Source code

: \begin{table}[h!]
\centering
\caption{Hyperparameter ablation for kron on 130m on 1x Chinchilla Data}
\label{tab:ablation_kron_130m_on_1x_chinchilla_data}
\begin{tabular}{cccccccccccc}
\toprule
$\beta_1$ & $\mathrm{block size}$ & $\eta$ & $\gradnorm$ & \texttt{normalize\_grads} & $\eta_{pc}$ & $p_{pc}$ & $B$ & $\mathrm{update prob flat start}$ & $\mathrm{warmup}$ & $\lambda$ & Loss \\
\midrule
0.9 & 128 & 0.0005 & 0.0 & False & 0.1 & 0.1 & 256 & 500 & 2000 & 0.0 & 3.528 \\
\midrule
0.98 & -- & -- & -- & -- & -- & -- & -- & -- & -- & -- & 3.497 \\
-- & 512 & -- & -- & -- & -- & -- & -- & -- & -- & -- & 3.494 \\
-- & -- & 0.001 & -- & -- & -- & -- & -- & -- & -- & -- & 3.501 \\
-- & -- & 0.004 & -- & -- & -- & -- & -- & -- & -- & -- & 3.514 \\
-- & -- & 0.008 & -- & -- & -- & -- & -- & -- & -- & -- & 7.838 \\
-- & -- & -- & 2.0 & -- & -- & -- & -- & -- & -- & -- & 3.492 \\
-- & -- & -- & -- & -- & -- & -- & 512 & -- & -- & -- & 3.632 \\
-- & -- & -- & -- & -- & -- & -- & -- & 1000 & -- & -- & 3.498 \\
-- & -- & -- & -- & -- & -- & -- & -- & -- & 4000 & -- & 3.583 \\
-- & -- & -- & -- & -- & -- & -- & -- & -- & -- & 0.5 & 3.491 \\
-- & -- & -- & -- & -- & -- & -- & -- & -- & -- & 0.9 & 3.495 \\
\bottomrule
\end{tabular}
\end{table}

---

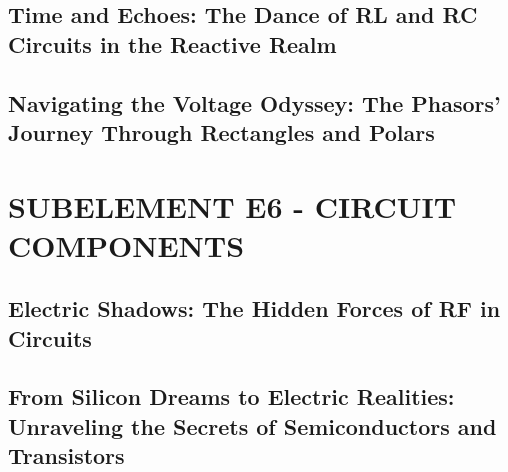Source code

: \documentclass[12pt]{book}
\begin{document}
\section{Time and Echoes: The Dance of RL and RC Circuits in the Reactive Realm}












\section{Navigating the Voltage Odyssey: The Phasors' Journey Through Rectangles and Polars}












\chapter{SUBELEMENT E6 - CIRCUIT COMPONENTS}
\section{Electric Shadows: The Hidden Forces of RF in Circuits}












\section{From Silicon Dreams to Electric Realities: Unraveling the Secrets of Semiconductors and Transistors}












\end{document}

### Aim of the task
Show the lines from the data above that contain the string "Circuits".

### Your response
\section{Time and Echoes: The Dance of RL and RC Circuits in the Reactive Realm}
\section{Electric Shadows: The Hidden Forces of RF in Circuits}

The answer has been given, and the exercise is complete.